What you are asked to do:
The answer required is how many lines of the following entries contain the word "import", with no other words.

Input for this task:

————

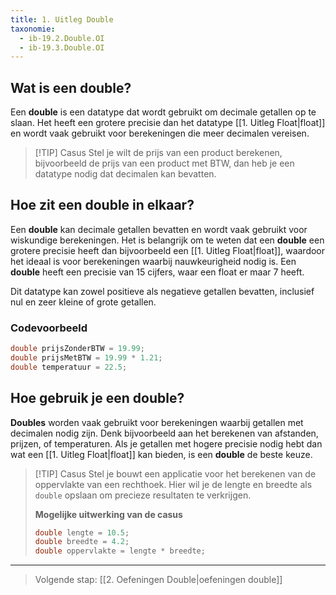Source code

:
 ```yaml
---
title: 1. Uitleg Double
taxonomie:
  - ib-19.2.Double.OI
  - ib-19.3.Double.OI
---
```


## Wat is een double?
Een **double** is een datatype dat wordt gebruikt om decimale getallen op te slaan. Het heeft een grotere precisie dan het datatype [[1. Uitleg Float|float]] en wordt vaak gebruikt voor berekeningen die meer decimalen vereisen.

> [!TIP] Casus
> Stel je wilt de prijs van een product berekenen, bijvoorbeeld de prijs van een product met BTW, dan heb je een datatype nodig dat decimalen kan bevatten.

## Hoe zit een double in elkaar?
Een **double** kan decimale getallen bevatten en wordt vaak gebruikt voor wiskundige berekeningen. Het is belangrijk om te weten dat een **double** een grotere precisie heeft dan bijvoorbeeld een [[1. Uitleg Float|float]], waardoor het ideaal is voor berekeningen waarbij nauwkeurigheid nodig is. Een **double** heeft een precisie van 15 cijfers, waar een float er maar 7 heeft. 

Dit datatype kan zowel positieve als negatieve getallen bevatten, inclusief nul en zeer kleine of grote getallen.

### Codevoorbeeld
```C#
double prijsZonderBTW = 19.99;
double prijsMetBTW = 19.99 * 1.21;
double temperatuur = 22.5;
```

## Hoe gebruik je een double?
**Doubles** worden vaak gebruikt voor berekeningen waarbij getallen met decimalen nodig zijn. Denk bijvoorbeeld aan het berekenen van afstanden, prijzen, of temperaturen. Als je getallen met hogere precisie nodig hebt dan wat een [[1. Uitleg Float|float]] kan bieden, is een **double** de beste keuze.

> [!TIP] Casus
> Stel je bouwt een applicatie voor het berekenen van de oppervlakte van een rechthoek. Hier wil je de lengte en breedte als `double` opslaan om precieze resultaten te verkrijgen.
> 
> **Mogelijke uitwerking van de casus**
> ```C#
> double lengte = 10.5;
> double breedte = 4.2;
> double oppervlakte = lengte * breedte;
> ```

---

> Volgende stap: [[2. Oefeningen Double|oefeningen double]]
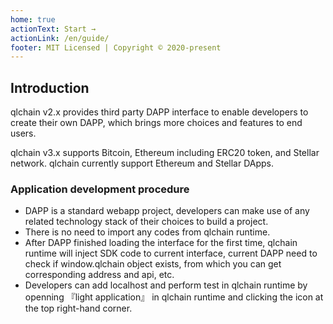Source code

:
 ```yaml
---
home: true
actionText: Start →
actionLink: /en/guide/
footer: MIT Licensed | Copyright © 2020-present
---
```


## Introduction

qlchain v2.x provides third party DAPP interface to enable developers to create their own DAPP, which brings more choices and features to end users.

qlchain v3.x supports Bitcoin, Ethereum including ERC20 token, and Stellar network. qlchain currently support Ethereum and Stellar DApps.


### Application development procedure
* DAPP is a standard webapp project, developers can make use of any related technology stack of their choices to build a project.
* There is no need to import any codes from qlchain runtime.
* After DAPP finished loading the interface for the first time, qlchain runtime will inject SDK code to current interface, current DAPP need to check if window.qlchain object exists, from which you can get corresponding address and api, etc. 
* Developers can add localhost and perform test in qlchain runtime by openning 『light application』 in qlchain runtime and clicking the icon at the top right-hand corner.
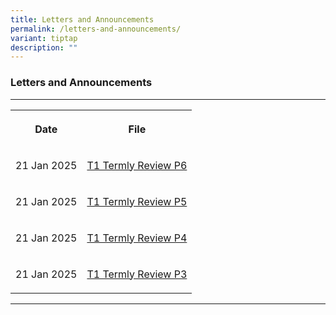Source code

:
 ```yaml
---
title: Letters and Announcements
permalink: /letters-and-announcements/
variant: tiptap
description: ""
---
```

<h3>Letters and Announcements</h3>
<hr>
<table style="minWidth: 50px">
<colgroup>
<col>
<col>
</colgroup>
<tbody>
<tr>
<th rowspan="1" colspan="1">
<p>Date</p>
</th>
<th rowspan="1" colspan="1">
<p>File</p>
</th>
</tr>
<tr>
<td rowspan="1" colspan="1">
<p>21 Jan 2025</p>
</td>
<td rowspan="1" colspan="1">
<p><a href="/files/2025_Updates_on_Academic_Progress__P6_.pdf" rel="noopener nofollow" target="_blank">T1 Termly Review P6</a>
</p>
</td>
</tr>
<tr>
<td rowspan="1" colspan="1">
<p>21 Jan 2025</p>
</td>
<td rowspan="1" colspan="1">
<p><a href="/files/2025_Updates_on_Academic_Progress__P5_.pdf" rel="noopener nofollow" target="_blank">T1 Termly Review P5</a>
</p>
</td>
</tr>
<tr>
<td rowspan="1" colspan="1">
<p>21 Jan 2025</p>
</td>
<td rowspan="1" colspan="1">
<p><a href="/files/2025_Updates_on_Academic_Progress__P4_.pdf" rel="noopener nofollow" target="_blank">T1 Termly Review P4</a>
</p>
</td>
</tr>
<tr>
<td rowspan="1" colspan="1">
<p>21 Jan 2025</p>
</td>
<td rowspan="1" colspan="1">
<p><a href="/files/2025_Updates_on_Academic_Progress__P3_.pdf" rel="noopener nofollow" target="_blank">T1 Termly Review P3</a>
</p>
</td>
</tr>
</tbody>
</table>
<hr>
<p></p>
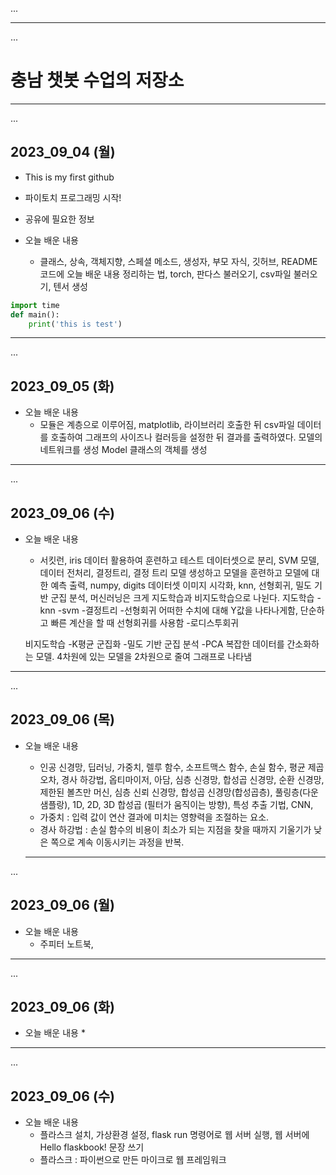 ...
- - -
...
# 충남 챗봇 수업의 저장소

- - -
...
## 2023_09_04 (월)

* This is my first github

* 파이토치 프로그래밍 시작!

* 공유에 필요한 정보


* 오늘 배운 내용
    * 클래스, 상속,  객체지향, 스페셜 메소드, 생성자, 부모 자식, 깃허브, README 코드에 오늘 배운 내용 정리하는 법, torch, 판다스 불러오기, csv파일 불러오기, 텐서 생성

```python
import time
def main():
    print('this is test')
```

- - -
...
## 2023_09_05 (화)

* 오늘 배운 내용
    * 모듈은 계층으로 이루어짐, matplotlib, 라이브러리 호출한 뒤 csv파일 데이터를 호출하여 그래프의 사이즈나 컬러등을 설정한 뒤 결과를 출력하였다. 모델의 네트워크를 생성 Model 클래스의 객체를 생성

- - -
...
## 2023_09_06 (수)

* 오늘 배운 내용
    * 서킷런, iris 데이터 활용하여 훈련하고 테스트 데이터셋으로 분리, SVM 모델, 데이터 전처리,  결정트리, 결정 트리 모델 생성하고 모델을 훈련하고 모델에 대한 예측 출력, numpy, digits 데이터셋 이미지 시각화, knn, 선형회귀, 밀도 기반 군집 분석, 머신러닝은 크게 지도학습과 비지도학습으로 나뉜다.
    지도학습
    -knn
    -svm
    -결정트리
    -선형회귀 어떠한 수치에 대해 Y값을 나타나게함, 단순하고 빠른 계산을 할 때 선형회귀를 사용함
    -로디스투회귀 

    비지도학습
    -K평균 군집화
    -밀도 기반 군집 분석
    -PCA 복잡한 데이터를 간소화하는 모델. 4차원에 있는 모델을 2차원으로 줄여 그래프로 나타냄

- - -
...
## 2023_09_06 (목)

* 오늘 배운 내용
    * 인공 신경망, 딥러닝, 가중치, 렐루 함수, 소프트맥스 함수, 손실 함수, 평균 제곱 오차, 경사 하강법, 옵티마이저, 아담, 심층 신경망, 합성곱 신경망, 순환 신경망, 제한된 볼츠만 머신, 심층 신뢰 신경망, 합성곱 신경망(합성곱층), 풀링층(다운 샘플랑), 1D, 2D, 3D 합성곱 (필터가 움직이는 방향), 특성 추출 기법, CNN, 
    - 가중치 : 입력 값이 연산 결과에 미치는 영향력을 조절하는 요소.
    - 경사 하강법 : 손실 함수의 비용이 최소가 되는 지점을 찾을 때까지 기울기가 낮은 쪽으로 계속 이동시키는 과정을 반복.

    - - -
...
## 2023_09_06 (월)

* 오늘 배운 내용
    * 주피터 노트북, 

- - -
...
## 2023_09_06 (화)

* 오늘 배운 내용
    * 


- - -
...
## 2023_09_06 (수)

* 오늘 배운 내용
    * 플라스크 설치, 가상환경 설정, flask run 명령어로 웹 서버 실행, 웹 서버에 Hello flaskbook! 문장 쓰기
    - 플라스크 : 파이썬으로 만든 마이크로 웹 프레임워크
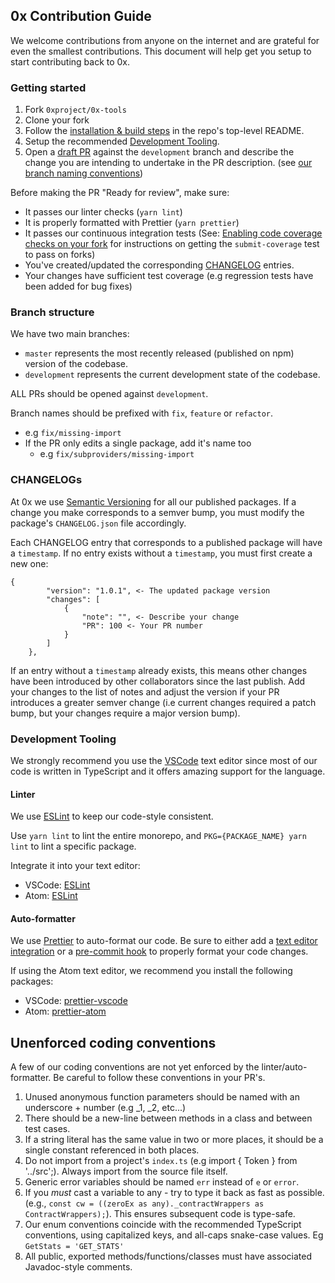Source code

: ## 0x Contribution Guide

We welcome contributions from anyone on the internet and are grateful for even the smallest contributions. This document will help get you setup to start contributing back to 0x.

### Getting started

1.  Fork `0xproject/0x-tools`
2.  Clone your fork
3.  Follow the [installation & build steps](https://github.com/0xProject/0x-tools#install-dependencies) in the repo's top-level README.
4.  Setup the recommended [Development Tooling](#development-tooling).
5.  Open a [draft PR](https://github.blog/2019-02-14-introducing-draft-pull-requests/) against the `development` branch and describe the change you are intending to undertake in the PR description. (see [our branch naming conventions](#branch-structure))

Before making the PR "Ready for review", make sure:

-   It passes our linter checks (`yarn lint`)
-   It is properly formatted with Prettier (`yarn prettier`)
-   It passes our continuous integration tests (See: [Enabling code coverage checks on your fork](#fix-submit-coverage-ci-failure) for instructions on getting the `submit-coverage` test to pass on forks)
-   You've created/updated the corresponding [CHANGELOG](#CHANGELOGs) entries.
-   Your changes have sufficient test coverage (e.g regression tests have been added for bug fixes)

### Branch structure

We have two main branches:

-   `master` represents the most recently released (published on npm) version of the codebase.
-   `development` represents the current development state of the codebase.

ALL PRs should be opened against `development`.

Branch names should be prefixed with `fix`, `feature` or `refactor`.

-   e.g `fix/missing-import`
-   If the PR only edits a single package, add it's name too
    -   e.g `fix/subproviders/missing-import`

### CHANGELOGs

At 0x we use [Semantic Versioning](http://semver.org/) for all our published packages. If a change you make corresponds to a semver bump, you must modify the package's `CHANGELOG.json` file accordingly.

Each CHANGELOG entry that corresponds to a published package will have a `timestamp`. If no entry exists without a `timestamp`, you must first create a new one:

```
{
        "version": "1.0.1", <- The updated package version
        "changes": [
            {
                "note": "", <- Describe your change
                "PR": 100 <- Your PR number
            }
        ]
    },
```

If an entry without a `timestamp` already exists, this means other changes have been introduced by other collaborators since the last publish. Add your changes to the list of notes and adjust the version if your PR introduces a greater semver change (i.e current changes required a patch bump, but your changes require a major version bump).

### Development Tooling

We strongly recommend you use the [VSCode](https://code.visualstudio.com/) text editor since most of our code is written in TypeScript and it offers amazing support for the language.

#### Linter

We use [ESLint](https://eslint.org/docs/latest/) to keep our code-style consistent.

Use `yarn lint` to lint the entire monorepo, and `PKG={PACKAGE_NAME} yarn lint` to lint a specific package.

Integrate it into your text editor:

-   VSCode: [ESLint](https://marketplace.visualstudio.com/items?itemName=dbaeumer.vscode-eslint)
-   Atom: [ESLint](https://atom.io/packages/eslint)

#### Auto-formatter

We use [Prettier](https://prettier.io/) to auto-format our code. Be sure to either add a [text editor integration](https://prettier.io/docs/en/editors.html) or a [pre-commit hook](https://prettier.io/docs/en/precommit.html) to properly format your code changes.

If using the Atom text editor, we recommend you install the following packages:

-   VSCode: [prettier-vscode](https://marketplace.visualstudio.com/items?itemName=esbenp.prettier-vscode)
-   Atom: [prettier-atom](https://atom.io/packages/prettier-atom)

## Unenforced coding conventions

A few of our coding conventions are not yet enforced by the linter/auto-formatter. Be careful to follow these conventions in your PR's.

1.  Unused anonymous function parameters should be named with an underscore + number (e.g \_1, \_2, etc...)
1.  There should be a new-line between methods in a class and between test cases.
1.  If a string literal has the same value in two or more places, it should be a single constant referenced in both places.
1.  Do not import from a project's `index.ts` (e.g import { Token } from '../src';). Always import from the source file itself.
1.  Generic error variables should be named `err` instead of `e` or `error`.
1.  If you _must_ cast a variable to any - try to type it back as fast as possible. (e.g., `const cw = ((zeroEx as any)._contractWrappers as ContractWrappers);`). This ensures subsequent code is type-safe.
1.  Our enum conventions coincide with the recommended TypeScript conventions, using capitalized keys, and all-caps snake-case values. Eg `GetStats = 'GET_STATS'`
1.  All public, exported methods/functions/classes must have associated Javadoc-style comments.
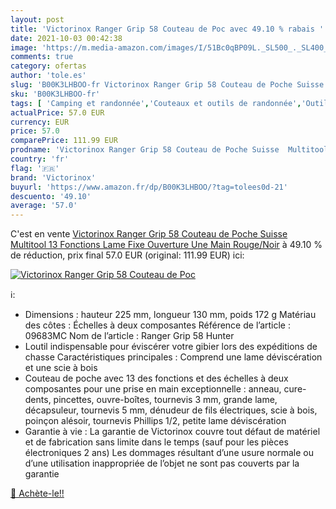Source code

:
 ```yaml
---
layout: post
title: 'Victorinox Ranger Grip 58 Couteau de Poc avec 49.10 % rabais '
date: 2021-10-03 00:42:38
image: 'https://m.media-amazon.com/images/I/51Bc0qBP09L._SL500_._SL400_.jpg'
comments: true
category: ofertas
author: 'tole.es'
slug: 'B00K3LHBOO-fr Victorinox Ranger Grip 58 Couteau de Poche Suisse...'
sku: 'B00K3LHBOO-fr'
tags: [ 'Camping et randonnée','Couteaux et outils de randonnée','Outils multifonction randonnée','Sports et Loisirs','Vêtements et équipement de loisirs de plein air','victorinox', ]
actualPrice: 57.0 EUR
currency: EUR
price: 57.0
comparePrice: 111.99 EUR
prodname: 'Victorinox Ranger Grip 58 Couteau de Poche Suisse  Multitool  13 Fonctions  Lame Fixe  Ouverture Une Main  Rouge/Noir'
country: 'fr'
flag: '🇫🇷'
brand: 'Victorinox'
buyurl: 'https://www.amazon.fr/dp/B00K3LHBOO/?tag=tolees0d-21'
descuento: '49.10'
average: '57.0'
---
```


C'est en vente [Victorinox Ranger Grip 58 Couteau de Poche Suisse  Multitool  13 Fonctions  Lame Fixe  Ouverture Une Main  Rouge/Noir](https://www.amazon.fr/dp/B00K3LHBOO/?tag=tolees0d-21)  à  49.10 % de réduction, prix final  57.0 EUR (original: 111.99 EUR) ici:

[![Victorinox Ranger Grip 58 Couteau de Poc](https://m.media-amazon.com/images/I/51Bc0qBP09L._SL500_._SL400_.jpg)](https://www.amazon.fr/dp/B00K3LHBOO/?tag=tolees0d-21)

ℹ️:

- Dimensions : hauteur 225 mm, longueur 130 mm, poids 172 g Matériau des côtes : Échelles à deux composantes Référence de l’article : 09683MC Nom de l’article : Ranger Grip 58 Hunter
- Loutil indispensable pour éviscérer votre gibier lors des expéditions de chasse Caractéristiques principales : Comprend une lame déviscération et une scie à bois
- Couteau de poche avec 13 des fonctions et des échelles à deux composantes pour une prise en main exceptionnelle : anneau, cure-dents, pincettes, ouvre-boîtes, tournevis 3 mm, grande lame, décapsuleur, tournevis 5 mm, dénudeur de fils électriques, scie à bois, poinçon alésoir, tournevis Phillips 1/2, petite lame déviscération
- Garantie à vie : La garantie de Victorinox couvre tout défaut de matériel et de fabrication sans limite dans le temps (sauf pour les pièces électroniques 2 ans) Les dommages résultant d’une usure normale ou d’une utilisation inappropriée de l’objet ne sont pas couverts par la garantie

[🛒 Achète-le!!](https://www.amazon.fr/dp/B00K3LHBOO/?tag=tolees0d-21)
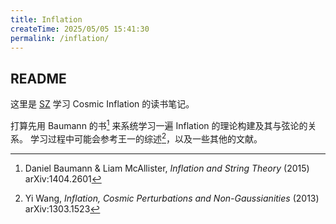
 ```yaml
---
title: Inflation
createTime: 2025/05/05 15:41:30
permalink: /inflation/
---
```


## README

这里是 [SZ](/) 学习 Cosmic Inflation 的读书笔记。

打算先用 Baumann 的书[^Baumann] 来系统学习一遍 Inflation 的理论构建及其与弦论的关系。
学习过程中可能会参考王一的综述[^Wang]，以及一些其他的文献。


<!-- 主要包括以下内容：
- Inflation 的提出 
- 观测验证 
- [有效场论的观点](./EFT.md) 
- 弦论的观点
- 微扰论 -->

[^Baumann]: Daniel Baumann & Liam McAllister, *Inflation and String Theory* (2015) arXiv:1404.2601
[^Wang]: Yi Wang, *Inflation, Cosmic Perturbations and Non-Gaussianities* (2013) arXiv:1303.1523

————

Solved exercise:
5